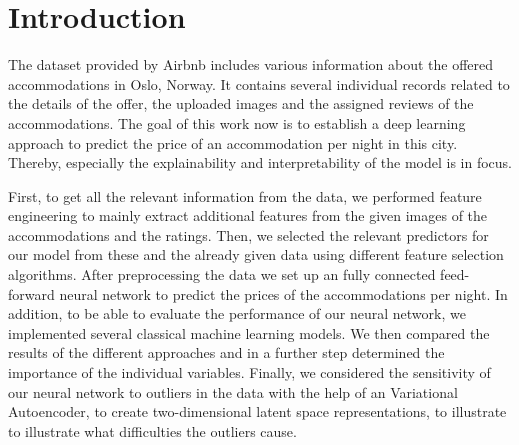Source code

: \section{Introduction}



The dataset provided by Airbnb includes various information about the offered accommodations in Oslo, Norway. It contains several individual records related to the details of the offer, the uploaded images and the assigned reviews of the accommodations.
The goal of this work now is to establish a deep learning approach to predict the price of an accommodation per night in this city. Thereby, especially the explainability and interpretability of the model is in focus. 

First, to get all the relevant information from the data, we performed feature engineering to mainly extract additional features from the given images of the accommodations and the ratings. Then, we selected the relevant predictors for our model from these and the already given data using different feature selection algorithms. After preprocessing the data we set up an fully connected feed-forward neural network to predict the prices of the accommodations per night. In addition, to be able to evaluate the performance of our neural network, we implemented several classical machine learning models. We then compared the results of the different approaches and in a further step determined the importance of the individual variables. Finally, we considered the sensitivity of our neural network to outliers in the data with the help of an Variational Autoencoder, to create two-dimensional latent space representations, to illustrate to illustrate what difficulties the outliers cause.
---
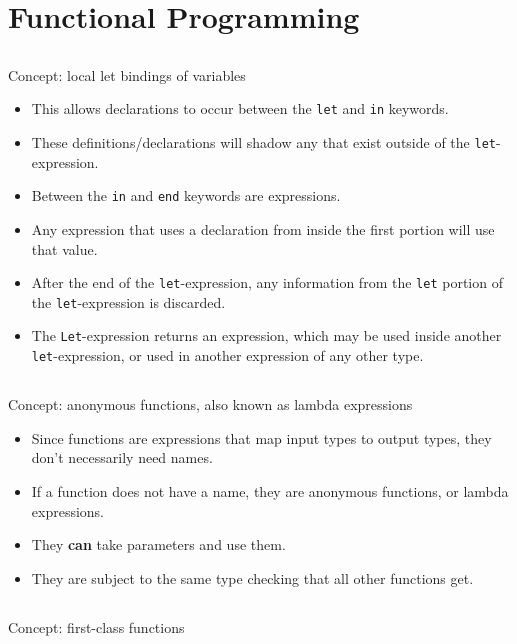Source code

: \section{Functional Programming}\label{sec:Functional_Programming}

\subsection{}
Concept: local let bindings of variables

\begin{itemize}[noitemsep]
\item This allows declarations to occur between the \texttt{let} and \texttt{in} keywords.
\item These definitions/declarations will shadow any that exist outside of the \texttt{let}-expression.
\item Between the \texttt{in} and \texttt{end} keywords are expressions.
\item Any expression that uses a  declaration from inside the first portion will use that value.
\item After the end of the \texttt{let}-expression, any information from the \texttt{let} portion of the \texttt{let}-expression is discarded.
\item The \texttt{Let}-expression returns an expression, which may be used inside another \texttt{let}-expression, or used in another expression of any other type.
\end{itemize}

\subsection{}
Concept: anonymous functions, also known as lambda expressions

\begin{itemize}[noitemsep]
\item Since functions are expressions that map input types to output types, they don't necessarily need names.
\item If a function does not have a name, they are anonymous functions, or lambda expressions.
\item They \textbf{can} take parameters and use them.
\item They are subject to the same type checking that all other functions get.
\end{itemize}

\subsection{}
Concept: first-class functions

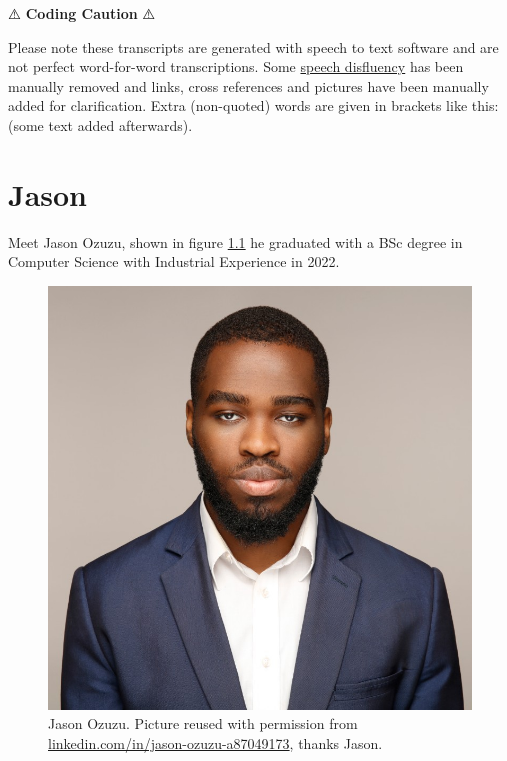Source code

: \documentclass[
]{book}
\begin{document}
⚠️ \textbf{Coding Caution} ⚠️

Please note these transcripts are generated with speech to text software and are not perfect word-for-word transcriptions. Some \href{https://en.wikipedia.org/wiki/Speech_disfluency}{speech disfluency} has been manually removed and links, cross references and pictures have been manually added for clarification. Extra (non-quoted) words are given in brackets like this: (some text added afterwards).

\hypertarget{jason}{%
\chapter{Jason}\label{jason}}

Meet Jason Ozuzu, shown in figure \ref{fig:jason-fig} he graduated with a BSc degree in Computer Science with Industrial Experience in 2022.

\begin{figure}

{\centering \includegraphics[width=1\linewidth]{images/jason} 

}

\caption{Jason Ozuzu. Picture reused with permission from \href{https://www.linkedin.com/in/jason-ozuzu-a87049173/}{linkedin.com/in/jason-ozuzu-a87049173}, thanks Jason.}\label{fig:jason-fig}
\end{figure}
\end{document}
--
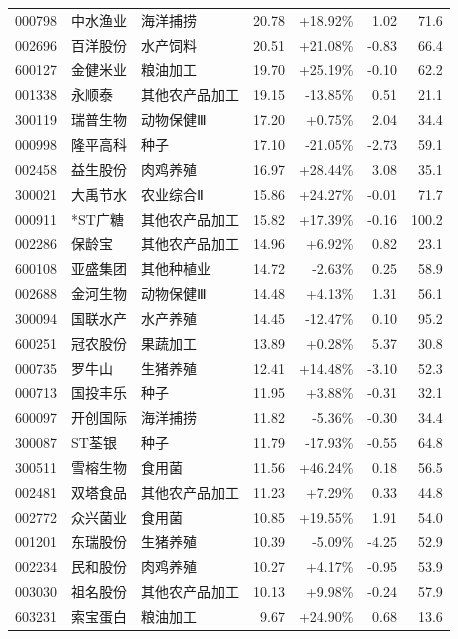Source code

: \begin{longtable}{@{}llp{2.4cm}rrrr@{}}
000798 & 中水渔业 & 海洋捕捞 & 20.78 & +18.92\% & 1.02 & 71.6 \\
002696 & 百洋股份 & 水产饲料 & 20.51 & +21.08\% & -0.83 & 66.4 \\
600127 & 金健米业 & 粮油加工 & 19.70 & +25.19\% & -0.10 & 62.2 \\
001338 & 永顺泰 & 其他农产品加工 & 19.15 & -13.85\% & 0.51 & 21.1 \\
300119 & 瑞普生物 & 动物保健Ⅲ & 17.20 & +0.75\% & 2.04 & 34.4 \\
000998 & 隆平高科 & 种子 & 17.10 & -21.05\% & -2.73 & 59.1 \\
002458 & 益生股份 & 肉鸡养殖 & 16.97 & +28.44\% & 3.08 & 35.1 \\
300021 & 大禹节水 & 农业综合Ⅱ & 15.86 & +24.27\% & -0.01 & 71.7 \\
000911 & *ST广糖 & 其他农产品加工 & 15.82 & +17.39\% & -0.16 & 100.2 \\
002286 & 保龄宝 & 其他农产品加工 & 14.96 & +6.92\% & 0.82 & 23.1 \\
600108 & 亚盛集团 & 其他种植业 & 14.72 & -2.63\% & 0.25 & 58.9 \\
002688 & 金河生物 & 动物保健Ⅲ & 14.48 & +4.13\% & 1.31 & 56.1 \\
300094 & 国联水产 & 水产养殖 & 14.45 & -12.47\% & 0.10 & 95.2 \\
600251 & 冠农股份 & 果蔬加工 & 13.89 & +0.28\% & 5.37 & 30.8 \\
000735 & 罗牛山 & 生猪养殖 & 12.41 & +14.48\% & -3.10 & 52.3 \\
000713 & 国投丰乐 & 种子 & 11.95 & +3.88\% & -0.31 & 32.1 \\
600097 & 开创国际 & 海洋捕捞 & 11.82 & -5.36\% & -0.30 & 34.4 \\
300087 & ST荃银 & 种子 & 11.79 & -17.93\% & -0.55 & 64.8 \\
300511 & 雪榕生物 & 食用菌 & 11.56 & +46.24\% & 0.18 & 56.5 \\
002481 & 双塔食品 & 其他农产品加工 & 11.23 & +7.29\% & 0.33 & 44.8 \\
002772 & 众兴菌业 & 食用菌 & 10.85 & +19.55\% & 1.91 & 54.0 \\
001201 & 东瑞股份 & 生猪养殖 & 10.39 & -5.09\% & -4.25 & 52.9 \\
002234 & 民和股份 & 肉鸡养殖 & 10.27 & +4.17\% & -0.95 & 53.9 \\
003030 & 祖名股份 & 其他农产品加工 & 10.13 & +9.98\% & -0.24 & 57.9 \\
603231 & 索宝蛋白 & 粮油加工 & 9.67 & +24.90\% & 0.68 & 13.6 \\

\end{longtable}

### About this exercise:
Would you show all lines of the material above that contain the word "Ozuzu"?

### Result of the exercise:
Meet Jason Ozuzu, shown in figure \ref{fig:jason-fig} he graduated with a BSc degree in Computer Science with Industrial Experience in 2022.
\caption{Jason Ozuzu. Picture reused with permission from \href{https://www.linkedin.com/in/jason-ozuzu-a87049173/}{linkedin.com/in/jason-ozuzu-a87049173}, thanks Jason.}\label{fig:jason-fig}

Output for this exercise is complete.